** MATERIAL SHOWN follows **

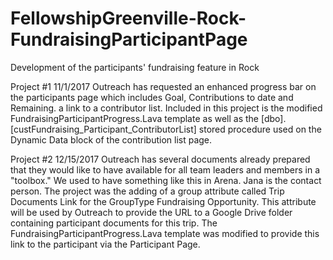 # FellowshipGreenville-Rock-FundraisingParticipantPage
Development of the participants' fundraising feature in Rock

Project #1
11/1/2017 Outreach has requested an enhanced progress bar on the participants page which includes Goal, Contributions to date and Remaining. a link to a contributor list.  Included in this project is the modified FundraisingParticipantProgress.Lava template as well as the [dbo].[custFundraising_Participant_ContributorList] stored procedure used on the Dynamic Data block of the contribution list page.

Project #2
12/15/2017 Outreach has several documents already prepared that they would like to have available for all team leaders and members in a "toolbox." We used to have something like this in Arena. Jana is the contact person. The project was the adding of a group attribute called Trip Documents Link for the GroupType Fundraising Opportunity.  This attribute will be used by Outreach to provide the URL to a Google Drive folder containing participant documents for this trip.  The FundraisingParticipantProgress.Lava template was modified to provide this link to the participant via the Participant Page.
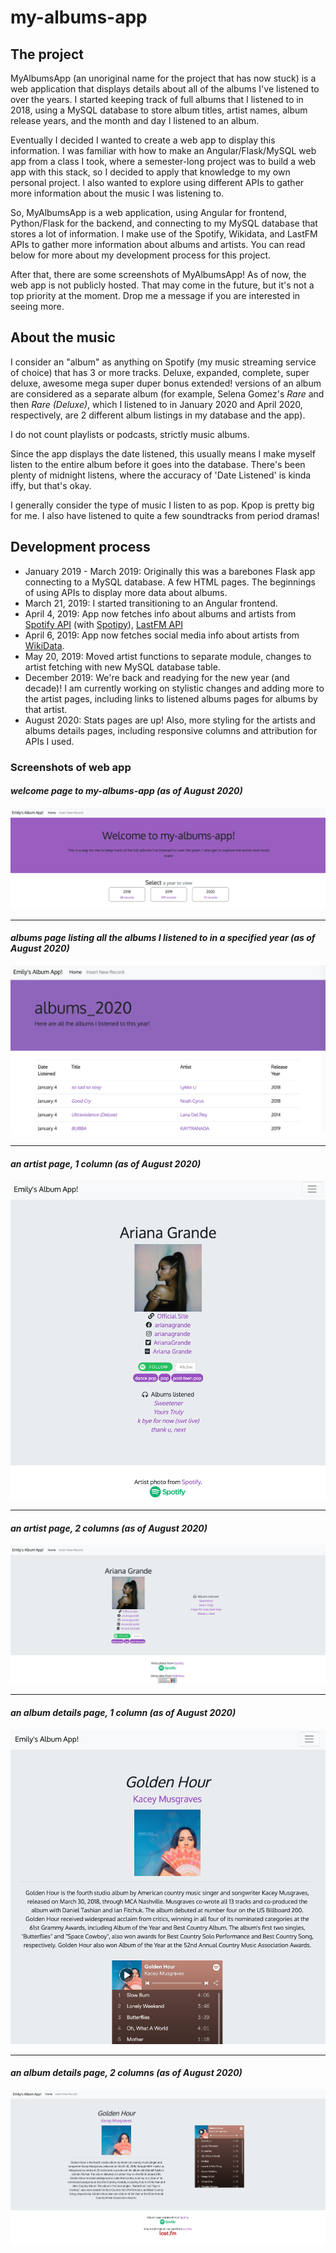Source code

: # my-albums-app

## The project
MyAlbumsApp (an unoriginal name for the project that has now stuck) is a web application that displays details about all of the albums I've listened to over the years. I started keeping track of full albums that I listened to in 2018, using a MySQL database to store album titles, artist names, album release years, and the month and day I listened to an album.

Eventually I decided I wanted to create a web app to display this information. I was familiar with how to make an Angular/Flask/MySQL web app from a class I took, where a semester-long project was to build a web app with this stack, so I decided to apply that knowledge to my own personal project. I also wanted to explore using different APIs to gather more information about the music I was listening to.

So, MyAlbumsApp is a web application, using Angular for frontend, Python/Flask for the backend, and connecting to my MySQL database that stores a lot of information. I make use of the Spotify, Wikidata, and LastFM APIs to gather more information about albums and artists. You can read below for more about my development process for this project.

After that, there are some screenshots of MyAlbumsApp! As of now, the web app is not publicly hosted. That may come in the future, but it's not a top priority at the moment. Drop me a message if you are interested in seeing more.

## About the music
I consider an "album" as anything on Spotify (my music streaming service of choice) that has 3 or more tracks. Deluxe, expanded, complete, super deluxe, awesome mega super duper bonus extended! versions of an album are considered as a separate album (for example, Selena Gomez's *Rare* and then *Rare (Deluxe)*, which I listened to in January 2020 and April 2020, respectively, are 2 different album listings in my database and the app).

I do not count playlists or podcasts, strictly music albums.

Since the app displays the date listened, this usually means I make myself listen to the entire album before it goes into the database. There's been plenty of midnight listens, where the accuracy of 'Date Listened' is kinda iffy, but that's okay.

I generally consider the type of music I listen to as pop. Kpop is pretty big for me. I also have listened to quite a few soundtracks from period dramas!

## Development process
- January 2019 - March 2019: Originally this was a barebones Flask app connecting to a MySQL database. A few HTML pages. The beginnings of using APIs to display more data about albums.
- March 21, 2019: I started transitioning to an Angular frontend.
- April 4, 2019: App now fetches info about albums and artists from [Spotify API](https://developer.spotify.com/documentation/web-api/) (with [Spotipy](https://spotipy.readthedocs.io/en/latest/)), [LastFM API](https://www.last.fm/api)
- April 6, 2019: App now fetches social media info about artists from [WikiData](https://www.wikidata.org/wiki/Wikidata:Main_Page).
- May 20, 2019: Moved artist functions to separate module, changes to artist fetching with new MySQL database table.
- December 2019: We're back and readying for the new year (and decade)! I am currently working on stylistic changes and adding more to the artist pages, including links to listened albums pages for albums by that artist.
- August 2020: Stats pages are up! Also, more styling for the artists and albums details pages, including responsive columns and attribution for APIs I used.


### Screenshots of web app
#### *welcome page to my-albums-app (as of August 2020)*  
![Welcome page to my-albums-app (as of August 2020)](readme-img/welcomepage_screenshot.png)
<hr>

#### *albums page listing all the albums I listened to in a specified year (as of August 2020)*
![Example albums page (as of August 2020)](readme-img/yearlyalbums_screenshot.png)
<hr>


#### *an artist page, 1 column (as of August 2020)*  
![Example artist page, 1 column (as of August 2020)](readme-img/artist_screenshot.png)
<hr>

#### *an artist page, 2 columns (as of August 2020)*  
![Example artist page, widescreen (2 column) (as of August 2020)](readme-img/artist_widescreen_screenshot.png)
<hr>

#### *an album details page, 1 column (as of August 2020)*  
![Example album details page, 1 column (as of August 2020)](readme-img/album_screenshot.png)
<hr>

#### *an album details page, 2 columns (as of August 2020)*  
![Screenshot of the welcome page to my-albums-app (as of August 2020)](readme-img/album_widescreen_screenshot.png)
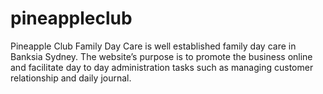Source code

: # pineappleclub

Pineapple Club Family Day Care is well established family day care in Banksia Sydney. The website’s purpose is to promote the business online and facilitate day to day administration tasks such as managing customer relationship and daily journal.
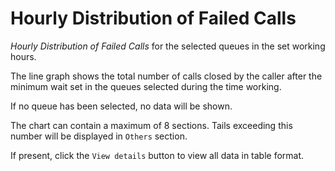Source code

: # Hourly Distribution of Failed Calls

*Hourly Distribution of Failed Calls* for the selected queues
in the set working hours.

The line graph shows the total number of calls closed by the caller
after the minimum wait set in the queues selected during the time
working.

If no queue has been selected, no data will be shown.

The chart can contain a maximum of 8 sections. Tails exceeding this
number will be displayed in ``Others`` section.

If present, click the ``View details`` button to view
all data in table format.
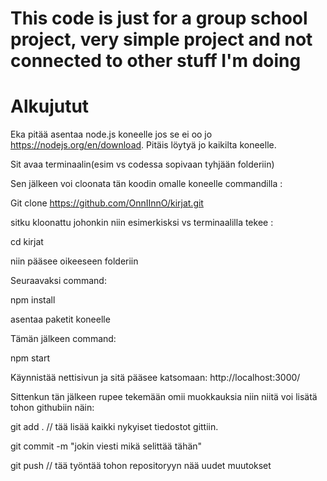 # This code is just for a group school project, very simple project and not connected to other stuff I'm doing

# Alkujutut

Eka pitää asentaa node.js koneelle jos se ei oo jo https://nodejs.org/en/download. Pitäis löytyä jo kaikilta koneelle.

Sit avaa terminaalin(esim vs codessa sopivaan tyhjään folderiin)

Sen jälkeen voi cloonata tän koodin omalle koneelle commandilla :

Git clone https://github.com/OnnIInnO/kirjat.git

sitku kloonattu johonkin niin esimerkisksi vs terminaalilla tekee :

cd kirjat

niin pääsee oikeeseen folderiin

Seuraavaksi command:

npm install

asentaa paketit koneelle

Tämän jälkeen command:

npm start

Käynnistää nettisivun ja sitä pääsee katsomaan: http://localhost:3000/

Sittenkun tän jälkeen rupee tekemään omii muokkauksia niin niitä voi lisätä tohon githubiin näin:

git add . // tää lisää kaikki nykyiset tiedostot gittiin.

git commit -m "jokin viesti mikä selittää tähän"

git push // tää työntää tohon repositoryyn nää uudet muutokset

** End of MATERIAL SHOWN **

YOUR ASSIGNMENT:
Find the string "columns" in the entries above. Copy each line where it occurs.

YOUR RESPONSE:
- August 2020: Stats pages are up! Also, more styling for the artists and albums details pages, including responsive columns and attribution for APIs I used.
#### *an artist page, 2 columns (as of August 2020)*  
#### *an album details page, 2 columns (as of August 2020)*  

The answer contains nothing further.